What Genres Is Cinescapes Pro Best For?

Ambient

It’s clear that ambient music production is where this plugin truly shines. The amount of movement in each individual patch within Cinescapes Pro helps you get a lot out of very little. The way its sounds evolve over time, along with the progressions, means you can hold notes or pads for a long time, and the sound remains interesting.

This is a hallmark of ambient music—creating a swirling, laid-back environment for sparse arrangements to work their magic. Cinescapes Pro is a powerhouse plugin for making ambient music like this.

Melodic House

Melodic house music is a genre that’s punchy, warm, and club-friendly, but it also needs a three-dimensional space for the percussions, bass, and grooves to really come alive.

Plugins like Diva or Spire often feel a bit short and sterile in this regard.

However, plugins like Cinescapes Pro or the textural sounds in Omnisphere excel at creating that off-grid movement and highly immersive patches. These tools build a world where the groove and dance-friendly elements can truly work their magic.

Chillout

I mentioned earlier that one of my gripes about Cinescapes Pro is its struggle to be upfront and in-your-face. While that might be a limitation in many genres, there are plenty of cases where you wouldn’t want it to do that. Chillout music, especially bass-heavy Chillout, can benefit greatly from this plugin. The textures are delicate, and the movement is off-grid and unpredictable, but not so attention-grabbing that it takes focus away from the bass movement and the texture of the drums—elements that you really want to be the focus.
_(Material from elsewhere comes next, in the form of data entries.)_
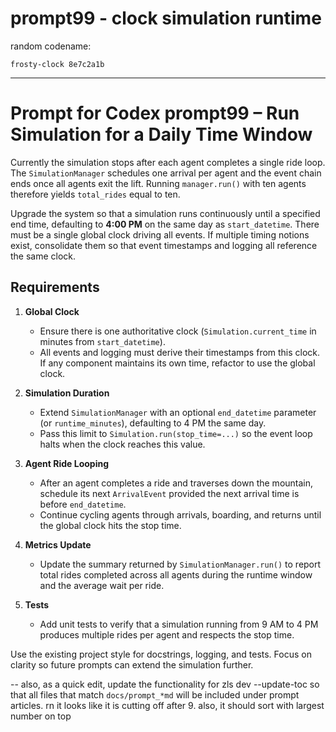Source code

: # prompt99 - clock simulation runtime

random codename:

```copy
frosty-clock 8e7c2a1b
```

***

# Prompt for Codex prompt99 – Run Simulation for a Daily Time Window

Currently the simulation stops after each agent completes a single ride loop. The `SimulationManager` schedules one arrival per agent and the event chain ends once all agents exit the lift. Running `manager.run()` with ten agents therefore yields `total_rides` equal to ten.

Upgrade the system so that a simulation runs continuously until a specified end time, defaulting to **4:00 PM** on the same day as `start_datetime`. There must be a single global clock driving all events. If multiple timing notions exist, consolidate them so that event timestamps and logging all reference the same clock.

## Requirements

1. **Global Clock**
   - Ensure there is one authoritative clock (`Simulation.current_time` in minutes from `start_datetime`).
   - All events and logging must derive their timestamps from this clock. If any component maintains its own time, refactor to use the global clock.

2. **Simulation Duration**
   - Extend `SimulationManager` with an optional `end_datetime` parameter (or `runtime_minutes`), defaulting to 4 PM the same day.
   - Pass this limit to `Simulation.run(stop_time=...)` so the event loop halts when the clock reaches this value.

3. **Agent Ride Looping**
   - After an agent completes a ride and traverses down the mountain, schedule its next `ArrivalEvent` provided the next arrival time is before `end_datetime`.
   - Continue cycling agents through arrivals, boarding, and returns until the global clock hits the stop time.

4. **Metrics Update**
   - Update the summary returned by `SimulationManager.run()` to report total rides completed across all agents during the runtime window and the average wait per ride.

5. **Tests**
   - Add unit tests to verify that a simulation running from 9 AM to 4 PM produces multiple rides per agent and respects the stop time.

Use the existing project style for docstrings, logging, and tests. Focus on clarity so future prompts can extend the simulation further.


-- also, as a quick edit, update the functionality for zls dev --update-toc so that all files that match `docs/prompt_*md` will be included under prompt articles. rn it looks like it is cutting off after 9. also, it should sort with largest number on top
I can only imagine that if Blackmill were still making that melodic, ambient dubstep I was obsessed with a decade ago, they’d think this is the holy grail of ambient plugins. It creates interesting, immersive movement without drawing so much attention that it distracts from the main leads, hooks, and primary elements of your track.

Soundtrack Music

If you’re a composer needing melodic music for the background of your documentary, film, show, or anything like that, this plugin is an absolute game-changer. It’s arguably even better than far more expensive alternatives like Omnisphere. I love Omnisphere—it’s one of my go-to plugins—but when it comes to soundbeds and pads, Omnisphere’s slow-evolving textures are fantastic, yet sometimes they lack the prominent attack needed to hold a melody or move through a progression.

Cinescapes Pro, on the other hand, has sound sources baked in that offer that necessary attack, allowing you to follow a progression in a way that many of my favorite Omnisphere patches just can’t. It won’t replace Omnisphere entirely, but for those backdrop melodies where you want the soundscape to follow a progression, Cinescapes Pro is a heavy-hitter. It’s a plugin I’ll be leaning on a lot more, where I would have previously relied solely on Omnisphere. Kudos to Rast Sound for that.